One feature of those hidden areas is the presence of farm animals which, rather brutally (and amusingly, unless you’re a virtual-animal rights activist), can be shot (even the fish)  and cooked into perk-generating recipes. This time around, Village’s on-the-fly crafting system – often a life-saver when ammo, typically, is scarce – feels judiciously designed, as it is accessible and not too complex.

Story-wise, Resident Evil Village has attracted some brickbats for losing the plot in its latter stages. But we don’t reckon those are entirely justified, for the simple reason that its plot is batshit-crazy all the way through. It’s certainly in keeping with the general vibe of keeping horror – and specifically, the more lunatic, disbelief-suspending end of the horror spectrum – front and centre.

In the modern way, Resident Evil Village isn’t the longest of games – we managed to spin out our first play-through to roughly 12 hours – but it does have lashings of replay value, helped by a vast array of challenges that unlock when you finish it for the first time. A post-credits sequence also hints at new and intriguing directions which Resident Evil 9 and beyond could take.

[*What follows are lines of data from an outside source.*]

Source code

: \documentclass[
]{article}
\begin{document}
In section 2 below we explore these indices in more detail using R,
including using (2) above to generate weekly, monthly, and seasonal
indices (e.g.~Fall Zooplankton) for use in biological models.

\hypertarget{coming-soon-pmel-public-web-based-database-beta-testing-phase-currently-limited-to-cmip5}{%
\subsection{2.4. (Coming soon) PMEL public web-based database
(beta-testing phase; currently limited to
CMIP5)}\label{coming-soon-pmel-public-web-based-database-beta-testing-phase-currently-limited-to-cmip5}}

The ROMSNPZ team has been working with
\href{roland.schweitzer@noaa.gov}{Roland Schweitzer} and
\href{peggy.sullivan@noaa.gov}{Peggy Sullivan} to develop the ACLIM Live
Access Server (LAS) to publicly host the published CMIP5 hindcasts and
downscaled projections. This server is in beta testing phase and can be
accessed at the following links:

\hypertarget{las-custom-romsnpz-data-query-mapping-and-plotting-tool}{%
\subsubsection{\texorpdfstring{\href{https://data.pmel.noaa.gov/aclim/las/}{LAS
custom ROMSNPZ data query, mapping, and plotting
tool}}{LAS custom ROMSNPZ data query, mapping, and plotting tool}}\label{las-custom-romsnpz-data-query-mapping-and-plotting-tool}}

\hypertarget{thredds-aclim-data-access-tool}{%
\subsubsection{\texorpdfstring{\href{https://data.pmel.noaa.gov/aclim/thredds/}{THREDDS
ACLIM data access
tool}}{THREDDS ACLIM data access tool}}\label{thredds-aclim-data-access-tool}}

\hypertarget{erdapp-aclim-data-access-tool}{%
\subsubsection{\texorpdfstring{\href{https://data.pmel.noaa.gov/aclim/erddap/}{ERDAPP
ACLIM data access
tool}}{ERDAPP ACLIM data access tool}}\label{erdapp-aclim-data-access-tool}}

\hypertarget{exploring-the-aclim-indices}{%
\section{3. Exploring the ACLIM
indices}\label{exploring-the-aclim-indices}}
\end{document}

Overall, Resident Evil Village demonstrates just how much Capcom has recovered its confidence when crafting new iterations of its most beloved franchise, after the blip it suffered around the time of Resis 5 and 6. It’s both genuinely scary and at times hilariously preposterous, it mixes action, puzzling and survival-horror gameplay in a fashion which is nothing less than exemplary, and while preserving the unique Resident Evil ambience, also feels like it is advancing the franchise. In other words, it’s up there with the very best of the Resident Evil games. And if that doesn’t excite you, then we dread to think what will.